A partir de então, a divergência passou a fazer-se não em relação à regra geral do art. 85º do CPC, antes à do art. 74º. Mantinha-se, contudo, uma relação de especialidade, pois o art. 21º era restrito às acções de resolução de contratos sobre veículos automóveis, ao passo que o art. 74º do CPC vigorava para a generalidade das acções de resolução contratual.

É neste quadro que devem integrar-se os efeitos que dimanam da aprovação da Lei nº 14/06, de 26-4, na parte em que introduziu modificações nos arts. 74º e 110º, nº 1, do CPC.

Segundo a nova redacção do art. 74º, salvo quando o réu seja pessoa colectiva ou, sendo pessoa singular, salvo quando resida nas áreas metropolitanas de Lisboa e do Porto, a acção de resolução do contrato por incumprimento, entre outras previstas no mesmo preceito, deve ser proposta no tribunal do domicílio do réu. Acabou-se, assim, com o foro alternativo que deixava nas mãos do credor a opção.

A razão desta intervenção legislativa não é imediatamente apreensível. Tratando-se de Lei da Assembleia da República, é destituída de justificação preambular, de modo que a auscultação da ratio legis, com relevo para efeitos interpretativos, deve procurar-se noutras fontes. Fontes essas que, no dizer de Baptista Machado, integram, por exemplo, “os anteprojectos que normalmente os acompanham, os projectos ... ou as actas da discussão do projecto na generalidade e na especialidade na assembleia legislativa ...” (Introdução ao Direito e Discurso Legitimador, págs. 184 e 185, com sublinhado nosso). Importa ainda ter presente, de acordo com o mesmo autor, os “factores conjunturais de ordem política, social e económica que determinaram a medida legislativa em causa”, sendo que, “por vezes, o conhecimento destes factores é mesmo indispensável para se poder atinar com o sentido e alcance da norma – sobretudo quando esta é já antiga e foi fortemente condicionada por factores de conjuntura” (pág. 190). Enfim, como refere noutro local, o conhecimento do fim visado pelo legislador, “sobretudo quando acompanhado das circunstâncias (políticas, sociais, económicas, morais, etc.) em que a norma foi elaborada ou da conjuntura político-económico-social que motivou a decisão legislativa (occasio legis) constitui um subsídio da maior importância para determinar o sentido da norma” (págs. 182 e 183).

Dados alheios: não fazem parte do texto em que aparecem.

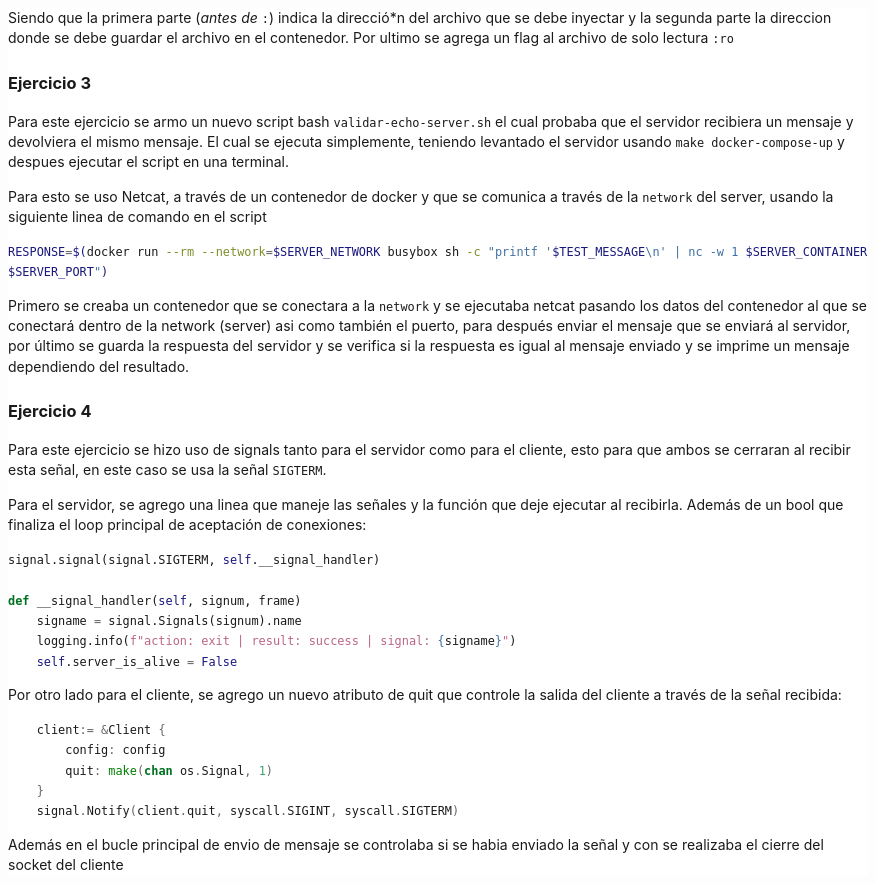 Siendo que la primera parte (*antes de* `:`) indica la direcció*n del archivo que se debe inyectar y la segunda parte la direccion donde se debe guardar el archivo en el contenedor. Por ultimo se agrega un flag al archivo de solo lectura `:ro`

### Ejercicio 3

Para este ejercicio se armo un nuevo script bash `validar-echo-server.sh` el cual probaba que el servidor recibiera un mensaje y devolviera el mismo mensaje. El cual se ejecuta simplemente, teniendo levantado el servidor usando `make docker-compose-up` y despues ejecutar el script en una terminal.

Para esto se uso Netcat, a través de un contenedor de docker y que se comunica a través de la `network` del server, usando la siguiente linea de comando en el script

```bash
RESPONSE=$(docker run --rm --network=$SERVER_NETWORK busybox sh -c "printf '$TEST_MESSAGE\n' | nc -w 1 $SERVER_CONTAINER $SERVER_PORT")

```

Primero se creaba un contenedor que se conectara a la `network` y se ejecutaba netcat pasando los datos del contenedor al que se conectará dentro de la network (server) asi como también el puerto, para después enviar el mensaje que se enviará al servidor, por último se guarda la respuesta del servidor y se verifica si la respuesta es igual al mensaje enviado y se imprime un mensaje dependiendo del resultado.


### Ejercicio 4

Para este ejercicio se hizo uso de signals tanto para el servidor como para el cliente, esto para que ambos se cerraran al recibir esta señal, en este caso se usa la señal `SIGTERM`.


Para el servidor, se agrego una linea que maneje las señales y la función que deje ejecutar al recibirla. Además de un bool que finaliza el loop principal de aceptación de conexiones:

```python
signal.signal(signal.SIGTERM, self.__signal_handler)

def __signal_handler(self, signum, frame)
    signame = signal.Signals(signum).name
    logging.info(f"action: exit | result: success | signal: {signame}")
    self.server_is_alive = False

```

Por otro lado para el cliente, se agrego un nuevo atributo de quit que controle la salida del cliente a través de la señal recibida:

```go
    client:= &Client {
        config: config
        quit: make(chan os.Signal, 1)
    }
    signal.Notify(client.quit, syscall.SIGINT, syscall.SIGTERM)
```

Además en el bucle principal de envio de mensaje se controlaba si se habia enviado la señal y con se realizaba el cierre del socket del cliente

Outro autor – Oliveira Ascensão – com relevantes trabalhos nesta área, realça a importância que deve ser atribuída à occasio legis, isto é, ao “circunstancialismo social que rodeou o aparecimento da lei”, devendo a lei ser interpretada à luz desse condicionalismo e atender-se à “justificação social da lei” e bem assim à razão de ser da lei “iluminada por uma pretensão de máxima racionalidade, que permitirá escolher entre possibilidades divergentes de interpretação” (O Direito, Introdução e Teoria Geral, 13ª ed., págs. 413 a 416).

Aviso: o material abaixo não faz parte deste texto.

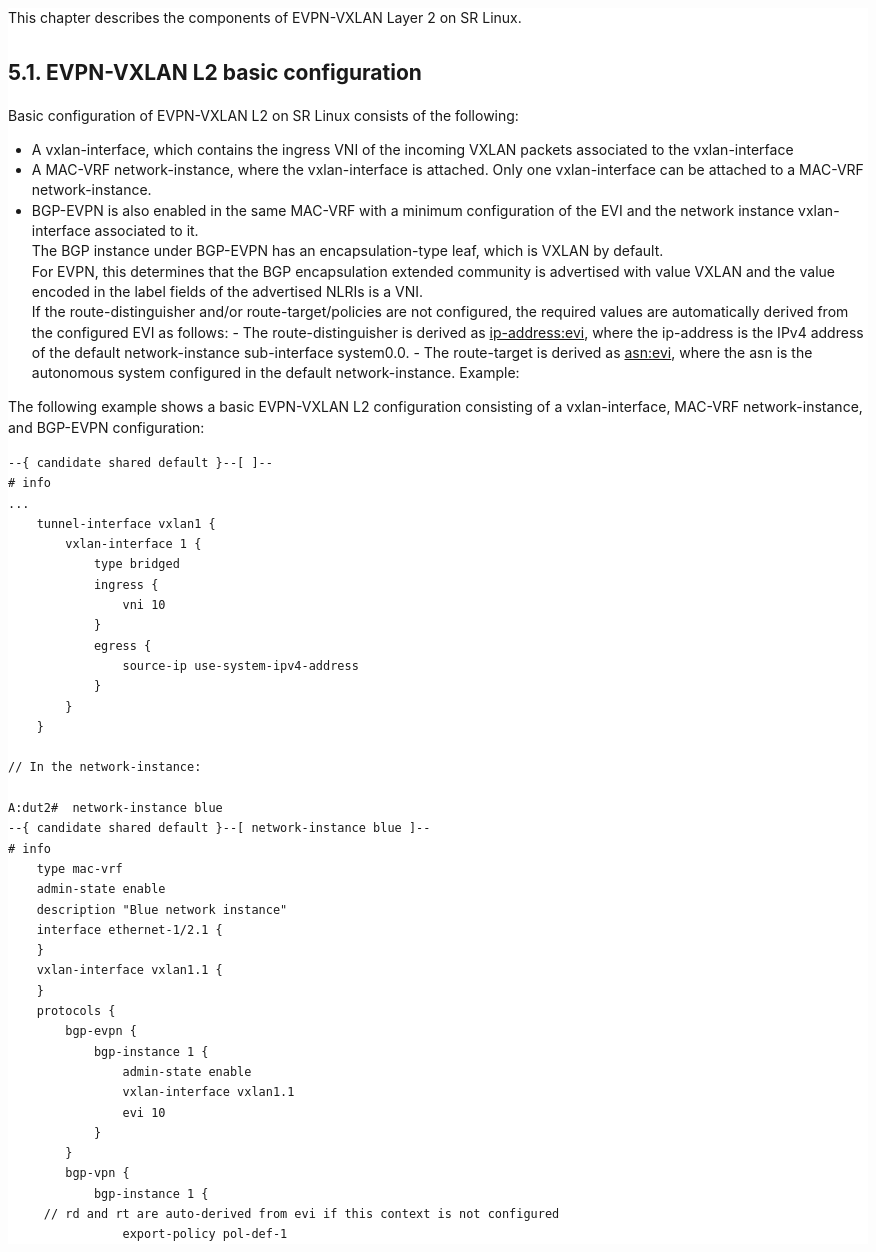 This chapter describes the components of EVPN-VXLAN Layer 2 on SR Linux.

## 5.1. EVPN-VXLAN L2 basic configuration
Basic configuration of EVPN-VXLAN L2 on SR Linux consists of the following:

- A vxlan-interface, which contains the ingress VNI of the incoming VXLAN packets associated to the vxlan-interface
- A MAC-VRF network-instance, where the vxlan-interface is attached. Only one vxlan-interface can be attached to a MAC-VRF network-instance.
- BGP-EVPN is also enabled in the same MAC-VRF with a minimum configuration of the EVI and the network instance vxlan-interface associated to it.  
    The BGP instance under BGP-EVPN has an encapsulation-type leaf, which is VXLAN by default.  
    For EVPN, this determines that the BGP encapsulation extended community is advertised with value VXLAN and the value encoded in the label fields of the advertised NLRIs is a VNI.  
    If the route-distinguisher and/or route-target/policies are not configured, the required values are automatically derived from the configured EVI as follows:
      - The route-distinguisher is derived as <ip-address:evi>, where the ip-address is the IPv4 address of the default network-instance sub-interface system0.0.
      - The route-target is derived as <asn:evi>, where the asn is the autonomous system configured in the default network-instance.
Example:

The following example shows a basic EVPN-VXLAN L2 configuration consisting of a vxlan-interface, MAC-VRF network-instance, and BGP-EVPN configuration:
```
--{ candidate shared default }--[ ]--
# info
...
    tunnel-interface vxlan1 {
        vxlan-interface 1 {
            type bridged
            ingress {
                vni 10
            }
            egress {
                source-ip use-system-ipv4-address
            }
        }
    }
  
// In the network-instance:
  
A:dut2#  network-instance blue
--{ candidate shared default }--[ network-instance blue ]--
# info
    type mac-vrf
    admin-state enable
    description "Blue network instance"
    interface ethernet-1/2.1 {
    }
    vxlan-interface vxlan1.1 {
    }
    protocols {
        bgp-evpn {
            bgp-instance 1 {
                admin-state enable
                vxlan-interface vxlan1.1
                evi 10
            }
        }
        bgp-vpn {
            bgp-instance 1 {
     // rd and rt are auto-derived from evi if this context is not configured
                export-policy pol-def-1
```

2.3. No caso concreto, as circunstâncias que levaram o legislador a modificar o critério de atribuição de competência territorial encontram-se formalmente descritas na Resolução do Conselho de Ministros nº 100/05, de 30-5, de onde decorre o objectivo fundamental de racionalizar os meios judiciários postos à disposição dos interessados para a boa administração da justiça.

Este o fundamento essencial para considerar que, relativamente ao caso em análise, a competência territorial deve buscar-se através do que agora se dispõe no art. 74º, nº, 1 (conjugado com o art. 83º, nº 1, al. c), do CPC), e não no art. 21º do Dec. Lei nº 54/75. Assim revê o relator a posição que o levou a subscrever o acórdão, em sentido diverso, proferido no âmbito do agravo nº 8243-06, relatado por Roque Nogueira.

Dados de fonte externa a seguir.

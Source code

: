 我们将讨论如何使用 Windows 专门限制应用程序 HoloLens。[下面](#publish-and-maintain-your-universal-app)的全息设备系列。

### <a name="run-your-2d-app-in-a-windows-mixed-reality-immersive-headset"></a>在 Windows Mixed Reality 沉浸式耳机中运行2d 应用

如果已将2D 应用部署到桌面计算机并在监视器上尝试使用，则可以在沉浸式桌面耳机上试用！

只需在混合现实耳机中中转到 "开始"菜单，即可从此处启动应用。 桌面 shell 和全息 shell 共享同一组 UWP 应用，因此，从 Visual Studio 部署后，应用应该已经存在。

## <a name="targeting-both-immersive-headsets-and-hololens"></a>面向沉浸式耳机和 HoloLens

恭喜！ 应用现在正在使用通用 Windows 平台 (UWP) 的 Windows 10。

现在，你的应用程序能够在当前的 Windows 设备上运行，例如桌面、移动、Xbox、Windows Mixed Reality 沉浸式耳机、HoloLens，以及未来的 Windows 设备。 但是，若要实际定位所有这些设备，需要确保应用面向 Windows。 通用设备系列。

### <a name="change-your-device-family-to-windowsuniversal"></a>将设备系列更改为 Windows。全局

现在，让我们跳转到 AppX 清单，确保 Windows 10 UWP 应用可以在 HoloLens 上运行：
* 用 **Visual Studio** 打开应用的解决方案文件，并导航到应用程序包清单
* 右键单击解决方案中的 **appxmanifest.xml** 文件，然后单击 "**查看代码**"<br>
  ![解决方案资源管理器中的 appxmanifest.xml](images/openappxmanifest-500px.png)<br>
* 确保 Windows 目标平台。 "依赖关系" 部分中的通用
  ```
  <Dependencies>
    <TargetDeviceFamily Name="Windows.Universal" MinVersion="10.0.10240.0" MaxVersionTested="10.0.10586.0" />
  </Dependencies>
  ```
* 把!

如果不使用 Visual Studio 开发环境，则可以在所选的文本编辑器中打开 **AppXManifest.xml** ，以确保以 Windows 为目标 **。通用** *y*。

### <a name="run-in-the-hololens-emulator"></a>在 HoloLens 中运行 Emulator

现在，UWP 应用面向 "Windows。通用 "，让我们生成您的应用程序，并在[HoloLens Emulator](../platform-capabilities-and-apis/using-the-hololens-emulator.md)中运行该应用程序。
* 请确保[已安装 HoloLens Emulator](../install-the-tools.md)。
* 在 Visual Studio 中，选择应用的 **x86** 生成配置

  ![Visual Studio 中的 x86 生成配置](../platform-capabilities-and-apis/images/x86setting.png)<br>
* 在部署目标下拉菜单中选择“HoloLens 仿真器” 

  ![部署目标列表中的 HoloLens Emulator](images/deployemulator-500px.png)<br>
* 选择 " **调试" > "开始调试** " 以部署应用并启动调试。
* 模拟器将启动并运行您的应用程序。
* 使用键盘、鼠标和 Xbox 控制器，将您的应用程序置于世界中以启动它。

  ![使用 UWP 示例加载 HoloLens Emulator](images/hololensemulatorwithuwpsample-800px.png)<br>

A modificação do direito adjectivo, na parte referente aos critérios definidores da competência territorial, foi uma das medidas integrada num rol mais vasto tendente a obter um real descongestionamento dos tribunais dos grandes centros urbanos. Simultaneamente pretendeu o legislador tutelar os interesses dos consumidores, aproximando os litígios judiciais das áreas onde se encontram domiciliados, a fim de facilitar o exercício do seu direito de defesa.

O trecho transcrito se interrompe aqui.